• [What this task involves]: Nothing should be left out: repeat all the data exactly.

(Beginning of Source material)

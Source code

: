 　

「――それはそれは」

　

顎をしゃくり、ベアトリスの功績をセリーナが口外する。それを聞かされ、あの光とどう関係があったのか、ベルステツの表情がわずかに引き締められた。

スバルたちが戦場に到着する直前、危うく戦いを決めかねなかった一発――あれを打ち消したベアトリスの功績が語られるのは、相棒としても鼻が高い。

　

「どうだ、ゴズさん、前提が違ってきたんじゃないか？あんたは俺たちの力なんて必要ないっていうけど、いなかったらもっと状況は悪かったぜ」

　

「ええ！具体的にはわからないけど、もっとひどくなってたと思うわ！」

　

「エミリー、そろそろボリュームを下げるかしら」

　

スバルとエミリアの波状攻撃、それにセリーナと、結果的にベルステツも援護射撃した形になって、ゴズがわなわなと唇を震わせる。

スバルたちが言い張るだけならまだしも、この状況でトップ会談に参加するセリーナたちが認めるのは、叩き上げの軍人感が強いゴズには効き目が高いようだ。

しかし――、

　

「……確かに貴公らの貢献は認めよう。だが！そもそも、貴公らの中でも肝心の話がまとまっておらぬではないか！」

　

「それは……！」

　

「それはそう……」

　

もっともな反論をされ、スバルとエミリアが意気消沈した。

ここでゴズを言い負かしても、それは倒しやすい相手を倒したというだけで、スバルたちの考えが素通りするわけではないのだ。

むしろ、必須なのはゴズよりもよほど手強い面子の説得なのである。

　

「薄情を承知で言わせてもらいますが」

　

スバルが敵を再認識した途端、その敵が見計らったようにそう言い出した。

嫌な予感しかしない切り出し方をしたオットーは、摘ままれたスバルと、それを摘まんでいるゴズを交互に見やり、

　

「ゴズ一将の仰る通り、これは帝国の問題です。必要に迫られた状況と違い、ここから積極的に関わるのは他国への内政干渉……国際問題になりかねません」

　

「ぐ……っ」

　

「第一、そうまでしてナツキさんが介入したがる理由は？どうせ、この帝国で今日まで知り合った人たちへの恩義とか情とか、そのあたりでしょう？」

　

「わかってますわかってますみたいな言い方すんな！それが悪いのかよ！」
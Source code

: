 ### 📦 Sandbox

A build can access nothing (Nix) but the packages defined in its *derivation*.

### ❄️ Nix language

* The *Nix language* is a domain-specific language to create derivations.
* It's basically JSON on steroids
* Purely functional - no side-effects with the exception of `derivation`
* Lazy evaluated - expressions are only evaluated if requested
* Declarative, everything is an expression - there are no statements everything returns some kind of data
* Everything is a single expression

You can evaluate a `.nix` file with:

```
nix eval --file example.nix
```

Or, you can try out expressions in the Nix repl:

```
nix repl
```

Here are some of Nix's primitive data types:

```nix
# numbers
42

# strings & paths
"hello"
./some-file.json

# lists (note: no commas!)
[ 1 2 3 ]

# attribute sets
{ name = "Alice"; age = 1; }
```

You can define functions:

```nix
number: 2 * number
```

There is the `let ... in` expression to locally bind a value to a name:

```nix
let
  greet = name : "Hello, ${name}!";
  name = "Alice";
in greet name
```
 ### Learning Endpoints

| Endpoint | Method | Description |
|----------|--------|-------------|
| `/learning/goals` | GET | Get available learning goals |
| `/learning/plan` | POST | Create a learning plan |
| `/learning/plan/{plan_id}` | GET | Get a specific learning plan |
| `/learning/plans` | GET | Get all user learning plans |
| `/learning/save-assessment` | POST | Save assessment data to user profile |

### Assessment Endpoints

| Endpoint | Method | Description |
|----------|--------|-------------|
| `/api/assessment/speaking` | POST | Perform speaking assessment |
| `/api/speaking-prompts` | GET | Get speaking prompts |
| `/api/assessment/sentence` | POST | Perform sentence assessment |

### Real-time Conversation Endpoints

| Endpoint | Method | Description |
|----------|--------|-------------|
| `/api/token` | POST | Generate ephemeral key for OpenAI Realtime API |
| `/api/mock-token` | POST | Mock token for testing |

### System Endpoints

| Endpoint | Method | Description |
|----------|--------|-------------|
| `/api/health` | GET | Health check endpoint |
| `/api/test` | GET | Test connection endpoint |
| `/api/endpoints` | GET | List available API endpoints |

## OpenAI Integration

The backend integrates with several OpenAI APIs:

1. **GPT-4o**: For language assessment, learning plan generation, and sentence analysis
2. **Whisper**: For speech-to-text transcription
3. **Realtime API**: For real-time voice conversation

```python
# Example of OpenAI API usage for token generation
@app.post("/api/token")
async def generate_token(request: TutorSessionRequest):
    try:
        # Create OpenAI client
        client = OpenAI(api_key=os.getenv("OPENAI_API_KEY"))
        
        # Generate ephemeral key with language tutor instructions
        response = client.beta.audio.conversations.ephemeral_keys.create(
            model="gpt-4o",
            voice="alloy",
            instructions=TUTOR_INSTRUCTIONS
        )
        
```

(End of Source material)

• [Solution to this task]:
Source code

: 　

「――それはそれは」

　

顎をしゃくり、ベアトリスの功績をセリーナが口外する。それを聞かされ、あの光とどう関係があったのか、ベルステツの表情がわずかに引き締められた。

スバルたちが戦場に到着する直前、危うく戦いを決めかねなかった一発――あれを打ち消したベアトリスの功績が語られるのは、相棒としても鼻が高い。

　

「どうだ、ゴズさん、前提が違ってきたんじゃないか？あんたは俺たちの力なんて必要ないっていうけど、いなかったらもっと状況は悪かったぜ」

　

「ええ！具体的にはわからないけど、もっとひどくなってたと思うわ！」

　

「エミリー、そろそろボリュームを下げるかしら」

　

スバルとエミリアの波状攻撃、それにセリーナと、結果的にベルステツも援護射撃した形になって、ゴズがわなわなと唇を震わせる。

スバルたちが言い張るだけならまだしも、この状況でトップ会談に参加するセリーナたちが認めるのは、叩き上げの軍人感が強いゴズには効き目が高いようだ。

しかし――、

　

「……確かに貴公らの貢献は認めよう。だが！そもそも、貴公らの中でも肝心の話がまとまっておらぬではないか！」

　

「それは……！」

　

「それはそう……」

　

もっともな反論をされ、スバルとエミリアが意気消沈した。

ここでゴズを言い負かしても、それは倒しやすい相手を倒したというだけで、スバルたちの考えが素通りするわけではないのだ。

むしろ、必須なのはゴズよりもよほど手強い面子の説得なのである。

　

「薄情を承知で言わせてもらいますが」

　

スバルが敵を再認識した途端、その敵が見計らったようにそう言い出した。

嫌な予感しかしない切り出し方をしたオットーは、摘ままれたスバルと、それを摘まんでいるゴズを交互に見やり、

　

「ゴズ一将の仰る通り、これは帝国の問題です。必要に迫られた状況と違い、ここから積極的に関わるのは他国への内政干渉……国際問題になりかねません」

　

「ぐ……っ」

　

「第一、そうまでしてナツキさんが介入したがる理由は？どうせ、この帝国で今日まで知り合った人たちへの恩義とか情とか、そのあたりでしょう？」

　

「わかってますわかってますみたいな言い方すんな！それが悪いのかよ！」
Source code

: ### 📦 Sandbox

A build can access nothing (Nix) but the packages defined in its *derivation*.

### ❄️ Nix language

* The *Nix language* is a domain-specific language to create derivations.
* It's basically JSON on steroids
* Purely functional - no side-effects with the exception of `derivation`
* Lazy evaluated - expressions are only evaluated if requested
* Declarative, everything is an expression - there are no statements everything returns some kind of data
* Everything is a single expression

You can evaluate a `.nix` file with:

```
nix eval --file example.nix
```

Or, you can try out expressions in the Nix repl:

```
nix repl
```

Here are some of Nix's primitive data types:

```nix
# numbers
42

# strings & paths
"hello"
./some-file.json

# lists (note: no commas!)
[ 1 2 3 ]

# attribute sets
{ name = "Alice"; age = 1; }
```

You can define functions:

```nix
number: 2 * number
```

There is the `let ... in` expression to locally bind a value to a name:

```nix
let
  greet = name : "Hello, ${name}!";
  name = "Alice";
in greet name
```
 ### Learning Endpoints

| Endpoint | Method | Description |
|----------|--------|-------------|
| `/learning/goals` | GET | Get available learning goals |
| `/learning/plan` | POST | Create a learning plan |
| `/learning/plan/{plan_id}` | GET | Get a specific learning plan |
| `/learning/plans` | GET | Get all user learning plans |
| `/learning/save-assessment` | POST | Save assessment data to user profile |

### Assessment Endpoints

| Endpoint | Method | Description |
|----------|--------|-------------|
| `/api/assessment/speaking` | POST | Perform speaking assessment |
| `/api/speaking-prompts` | GET | Get speaking prompts |
| `/api/assessment/sentence` | POST | Perform sentence assessment |

### Real-time Conversation Endpoints

| Endpoint | Method | Description |
|----------|--------|-------------|
| `/api/token` | POST | Generate ephemeral key for OpenAI Realtime API |
| `/api/mock-token` | POST | Mock token for testing |

### System Endpoints

| Endpoint | Method | Description |
|----------|--------|-------------|
| `/api/health` | GET | Health check endpoint |
| `/api/test` | GET | Test connection endpoint |
| `/api/endpoints` | GET | List available API endpoints |

## OpenAI Integration

The backend integrates with several OpenAI APIs:

1. **GPT-4o**: For language assessment, learning plan generation, and sentence analysis
2. **Whisper**: For speech-to-text transcription
3. **Realtime API**: For real-time voice conversation

```python
# Example of OpenAI API usage for token generation
@app.post("/api/token")
async def generate_token(request: TutorSessionRequest):
    try:
        # Create OpenAI client
        client = OpenAI(api_key=os.getenv("OPENAI_API_KEY"))
        
        # Generate ephemeral key with language tutor instructions
        response = client.beta.audio.conversations.ephemeral_keys.create(
            model="gpt-4o",
            voice="alloy",
            instructions=TUTOR_INSTRUCTIONS
        )
        
```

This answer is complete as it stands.